Exercise directions:
Report the number of lines in the data below that hold "communications", without any other words.

Exercise materials:
======

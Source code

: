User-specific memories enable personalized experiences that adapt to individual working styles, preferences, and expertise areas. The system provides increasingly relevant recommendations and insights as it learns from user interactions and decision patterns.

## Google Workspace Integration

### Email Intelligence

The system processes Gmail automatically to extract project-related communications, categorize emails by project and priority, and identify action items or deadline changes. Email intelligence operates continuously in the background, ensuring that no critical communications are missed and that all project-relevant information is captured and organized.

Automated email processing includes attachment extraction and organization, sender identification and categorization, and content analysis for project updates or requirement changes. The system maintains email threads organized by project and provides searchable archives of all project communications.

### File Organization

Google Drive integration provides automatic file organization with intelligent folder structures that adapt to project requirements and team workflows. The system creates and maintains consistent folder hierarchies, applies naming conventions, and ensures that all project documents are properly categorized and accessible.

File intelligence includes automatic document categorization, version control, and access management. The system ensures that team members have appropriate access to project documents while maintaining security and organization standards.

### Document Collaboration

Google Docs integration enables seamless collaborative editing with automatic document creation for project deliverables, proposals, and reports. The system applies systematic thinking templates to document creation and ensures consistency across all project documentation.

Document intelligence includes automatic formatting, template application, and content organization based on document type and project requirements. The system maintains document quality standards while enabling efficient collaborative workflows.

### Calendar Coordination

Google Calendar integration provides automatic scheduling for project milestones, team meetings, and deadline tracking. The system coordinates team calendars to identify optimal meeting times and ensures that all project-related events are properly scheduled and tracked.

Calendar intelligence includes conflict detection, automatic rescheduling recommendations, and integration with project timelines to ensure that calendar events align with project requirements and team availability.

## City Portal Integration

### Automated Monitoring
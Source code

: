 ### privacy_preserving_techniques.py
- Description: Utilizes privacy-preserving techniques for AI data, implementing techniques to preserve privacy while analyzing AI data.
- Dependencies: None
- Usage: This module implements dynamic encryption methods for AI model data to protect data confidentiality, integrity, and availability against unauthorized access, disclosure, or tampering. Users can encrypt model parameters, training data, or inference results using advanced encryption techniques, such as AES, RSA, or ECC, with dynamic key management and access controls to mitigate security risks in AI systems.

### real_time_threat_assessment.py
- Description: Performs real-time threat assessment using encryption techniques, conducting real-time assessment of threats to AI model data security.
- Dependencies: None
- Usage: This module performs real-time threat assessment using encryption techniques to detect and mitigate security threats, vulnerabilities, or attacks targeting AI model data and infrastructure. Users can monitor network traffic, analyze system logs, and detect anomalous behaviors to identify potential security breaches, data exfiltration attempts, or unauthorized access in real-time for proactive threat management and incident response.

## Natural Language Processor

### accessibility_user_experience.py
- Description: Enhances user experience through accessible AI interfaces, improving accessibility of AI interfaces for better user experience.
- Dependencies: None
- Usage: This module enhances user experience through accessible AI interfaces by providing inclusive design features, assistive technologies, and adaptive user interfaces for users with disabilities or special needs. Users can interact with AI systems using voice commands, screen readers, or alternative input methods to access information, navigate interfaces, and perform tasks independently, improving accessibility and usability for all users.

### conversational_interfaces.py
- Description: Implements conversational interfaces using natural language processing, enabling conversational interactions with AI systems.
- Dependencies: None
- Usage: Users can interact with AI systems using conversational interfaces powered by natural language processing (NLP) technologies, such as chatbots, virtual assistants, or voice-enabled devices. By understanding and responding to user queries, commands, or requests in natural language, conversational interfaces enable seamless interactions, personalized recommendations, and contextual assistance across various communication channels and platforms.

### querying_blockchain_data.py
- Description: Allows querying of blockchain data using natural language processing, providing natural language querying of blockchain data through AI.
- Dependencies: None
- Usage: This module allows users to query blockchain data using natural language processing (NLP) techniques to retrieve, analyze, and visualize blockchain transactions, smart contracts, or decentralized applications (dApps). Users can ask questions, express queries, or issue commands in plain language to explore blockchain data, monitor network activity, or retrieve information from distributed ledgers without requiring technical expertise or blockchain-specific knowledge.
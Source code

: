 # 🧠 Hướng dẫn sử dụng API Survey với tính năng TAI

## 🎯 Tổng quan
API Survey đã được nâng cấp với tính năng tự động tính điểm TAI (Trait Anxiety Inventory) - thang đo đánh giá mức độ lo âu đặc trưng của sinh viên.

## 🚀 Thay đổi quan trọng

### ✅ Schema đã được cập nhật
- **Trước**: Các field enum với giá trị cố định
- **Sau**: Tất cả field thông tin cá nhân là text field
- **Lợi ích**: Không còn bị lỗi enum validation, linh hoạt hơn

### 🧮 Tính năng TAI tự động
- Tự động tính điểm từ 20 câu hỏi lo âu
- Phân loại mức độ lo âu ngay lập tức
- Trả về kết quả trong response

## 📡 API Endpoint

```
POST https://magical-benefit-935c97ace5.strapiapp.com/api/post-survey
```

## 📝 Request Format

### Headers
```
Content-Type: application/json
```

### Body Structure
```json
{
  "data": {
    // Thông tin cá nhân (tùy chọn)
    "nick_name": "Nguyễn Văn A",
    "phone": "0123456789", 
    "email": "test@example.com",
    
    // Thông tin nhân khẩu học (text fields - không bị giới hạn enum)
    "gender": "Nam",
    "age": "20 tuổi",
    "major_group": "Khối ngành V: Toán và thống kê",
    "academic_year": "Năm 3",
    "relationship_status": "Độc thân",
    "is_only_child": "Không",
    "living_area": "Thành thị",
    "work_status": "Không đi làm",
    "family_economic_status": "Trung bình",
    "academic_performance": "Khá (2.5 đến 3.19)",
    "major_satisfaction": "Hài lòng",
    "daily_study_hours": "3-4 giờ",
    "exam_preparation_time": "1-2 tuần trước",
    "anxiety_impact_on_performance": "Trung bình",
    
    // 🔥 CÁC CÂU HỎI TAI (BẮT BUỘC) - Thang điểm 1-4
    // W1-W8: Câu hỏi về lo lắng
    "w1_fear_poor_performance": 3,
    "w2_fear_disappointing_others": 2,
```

======

Task result:
2